News Release

Brain-wave pattern can identify people likely to respond to antidepressant, study finds

Peer-Reviewed Publication

Stanford Medicine

A new method of interpreting brain activity could be used in clinics to help determine the best treatment options for depression, according to a Stanford-led trial.

Stanford researchers and their collaborators used electroencephalography, a tool for monitoring electrical activity in the brain, and an algorithm to identify a brain-wave signature in individuals with depression who will most likely respond to sertraline, an antidepressant marketed as Zoloft.

A paper describing the work will be published Feb. 10 in Nature Biotechnology.

The study emerged from a decades-long effort funded by the National Institute of Mental Health to create biologically based approaches, such as blood tests and brain imaging, to help personalize the treatment of depression and other mental disorders. Currently, there are no such tests to objectively diagnose depression or guide its treatment.

"This study takes previous research showing that we can predict who benefits from an antidepressant and actually brings it to the point of practical utility," said Amit Etkin, MD, PhD, professor of psychiatry and behavioral sciences at Stanford. "I will be surprised if this isn't used by clinicians within the next five years."

Instead of functional magnetic resonance imaging, an expensive technology often used in studies to image brain activity, the scientists turned to electroencephalography, or EEG, a much less costly technology.

Etkin shares senior authorship of the paper with Madhukar Trivedi, MD, professor of psychiatry at the University of Texas-Southwestern.
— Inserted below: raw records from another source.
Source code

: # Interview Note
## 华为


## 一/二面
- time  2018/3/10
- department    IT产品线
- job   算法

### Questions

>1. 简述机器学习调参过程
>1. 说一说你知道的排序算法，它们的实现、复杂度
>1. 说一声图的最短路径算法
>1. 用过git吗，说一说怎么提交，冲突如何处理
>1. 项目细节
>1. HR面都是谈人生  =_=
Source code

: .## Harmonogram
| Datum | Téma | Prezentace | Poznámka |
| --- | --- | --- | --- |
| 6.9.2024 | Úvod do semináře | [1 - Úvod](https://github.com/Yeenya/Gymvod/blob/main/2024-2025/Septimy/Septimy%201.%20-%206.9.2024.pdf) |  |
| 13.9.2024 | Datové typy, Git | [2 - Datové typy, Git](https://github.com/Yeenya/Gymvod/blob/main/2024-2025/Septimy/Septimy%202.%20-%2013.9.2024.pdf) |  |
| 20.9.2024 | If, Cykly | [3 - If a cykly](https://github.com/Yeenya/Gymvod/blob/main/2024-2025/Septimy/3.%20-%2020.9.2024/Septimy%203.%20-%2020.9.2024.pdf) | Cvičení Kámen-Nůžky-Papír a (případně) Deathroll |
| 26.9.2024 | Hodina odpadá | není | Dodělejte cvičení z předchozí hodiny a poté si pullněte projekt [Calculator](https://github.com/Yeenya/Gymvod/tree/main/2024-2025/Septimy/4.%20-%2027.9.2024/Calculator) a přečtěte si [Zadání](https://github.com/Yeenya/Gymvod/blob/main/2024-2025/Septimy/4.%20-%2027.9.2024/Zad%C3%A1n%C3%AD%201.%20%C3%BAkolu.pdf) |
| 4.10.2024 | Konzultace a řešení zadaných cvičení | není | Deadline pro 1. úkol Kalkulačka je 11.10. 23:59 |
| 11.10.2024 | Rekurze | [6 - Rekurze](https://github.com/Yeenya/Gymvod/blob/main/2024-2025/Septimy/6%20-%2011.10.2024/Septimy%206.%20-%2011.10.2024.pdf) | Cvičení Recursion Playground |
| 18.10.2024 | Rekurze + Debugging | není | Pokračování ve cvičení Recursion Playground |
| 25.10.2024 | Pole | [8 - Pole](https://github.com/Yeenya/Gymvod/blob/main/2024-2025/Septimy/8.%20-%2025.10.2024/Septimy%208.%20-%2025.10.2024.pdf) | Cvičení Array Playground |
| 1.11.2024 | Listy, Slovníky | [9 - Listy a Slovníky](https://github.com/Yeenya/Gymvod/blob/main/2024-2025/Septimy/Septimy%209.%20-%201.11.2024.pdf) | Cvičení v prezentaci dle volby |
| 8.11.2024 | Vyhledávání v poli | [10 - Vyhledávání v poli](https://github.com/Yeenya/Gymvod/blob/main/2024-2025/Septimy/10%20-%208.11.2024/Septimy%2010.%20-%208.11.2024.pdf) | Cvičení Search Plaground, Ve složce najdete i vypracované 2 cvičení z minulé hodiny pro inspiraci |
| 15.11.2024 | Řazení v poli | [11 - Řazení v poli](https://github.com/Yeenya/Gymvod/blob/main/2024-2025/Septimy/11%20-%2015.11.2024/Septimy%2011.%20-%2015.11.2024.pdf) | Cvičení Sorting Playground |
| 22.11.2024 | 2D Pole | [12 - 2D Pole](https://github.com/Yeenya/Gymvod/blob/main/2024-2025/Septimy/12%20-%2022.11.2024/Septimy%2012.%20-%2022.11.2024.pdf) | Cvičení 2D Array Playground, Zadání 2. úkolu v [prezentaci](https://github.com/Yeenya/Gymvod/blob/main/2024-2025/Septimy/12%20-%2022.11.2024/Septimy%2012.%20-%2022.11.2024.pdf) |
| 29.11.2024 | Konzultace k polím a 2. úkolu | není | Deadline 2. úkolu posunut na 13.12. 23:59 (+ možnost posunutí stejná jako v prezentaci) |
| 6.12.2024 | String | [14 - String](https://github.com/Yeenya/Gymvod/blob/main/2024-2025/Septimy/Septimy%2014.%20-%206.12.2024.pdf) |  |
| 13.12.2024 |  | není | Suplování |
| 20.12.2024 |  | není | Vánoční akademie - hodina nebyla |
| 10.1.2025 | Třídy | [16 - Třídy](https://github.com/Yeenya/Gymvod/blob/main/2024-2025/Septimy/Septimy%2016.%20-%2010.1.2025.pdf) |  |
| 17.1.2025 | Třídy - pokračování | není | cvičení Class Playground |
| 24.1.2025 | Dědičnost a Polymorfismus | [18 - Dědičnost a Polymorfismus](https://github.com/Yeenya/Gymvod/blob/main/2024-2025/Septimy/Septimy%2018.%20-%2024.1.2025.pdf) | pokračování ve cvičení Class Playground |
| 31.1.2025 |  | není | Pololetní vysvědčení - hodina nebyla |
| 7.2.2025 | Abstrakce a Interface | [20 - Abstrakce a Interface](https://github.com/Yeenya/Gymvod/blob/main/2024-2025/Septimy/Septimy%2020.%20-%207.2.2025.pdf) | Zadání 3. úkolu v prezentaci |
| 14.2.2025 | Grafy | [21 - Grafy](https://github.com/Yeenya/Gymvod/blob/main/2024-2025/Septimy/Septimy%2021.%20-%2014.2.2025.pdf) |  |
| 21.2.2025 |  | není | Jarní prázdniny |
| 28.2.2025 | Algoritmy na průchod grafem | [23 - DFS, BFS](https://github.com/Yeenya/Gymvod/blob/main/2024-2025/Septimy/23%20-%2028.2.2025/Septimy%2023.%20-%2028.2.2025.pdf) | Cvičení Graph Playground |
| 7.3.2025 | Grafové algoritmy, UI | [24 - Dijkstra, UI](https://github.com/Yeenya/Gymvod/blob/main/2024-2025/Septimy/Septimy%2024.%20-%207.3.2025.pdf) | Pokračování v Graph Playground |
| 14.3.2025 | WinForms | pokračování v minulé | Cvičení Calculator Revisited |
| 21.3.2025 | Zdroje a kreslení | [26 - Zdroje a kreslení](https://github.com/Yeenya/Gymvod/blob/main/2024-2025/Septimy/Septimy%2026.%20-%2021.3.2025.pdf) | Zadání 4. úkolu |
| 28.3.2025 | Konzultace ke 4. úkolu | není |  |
Wei Wu, PhD, an instructor of psychiatry at Stanford, is the lead author.

The paper is one of several based on data from a federally funded depression study launched in 2011 -- the largest randomized, placebo-controlled clinical trial on antidepressants ever conducted with brain imaging -- which tested the use of sertraline in 309 medication-free patients. The multicenter trial was called Establishing Moderators and Biosignatures of Antidepressant Response for Clinical Care, or EMBARC. Led by Trivedi, it was designed to advance the goal of improving the trial-and-error method of treating depression that is still in use today.

"It often takes many steps for a patient with depression to get better," Trivedi said. "We went into this thinking, 'Wouldn't it be better to identify at the beginning of treatment which treatments would be best for which patients?'"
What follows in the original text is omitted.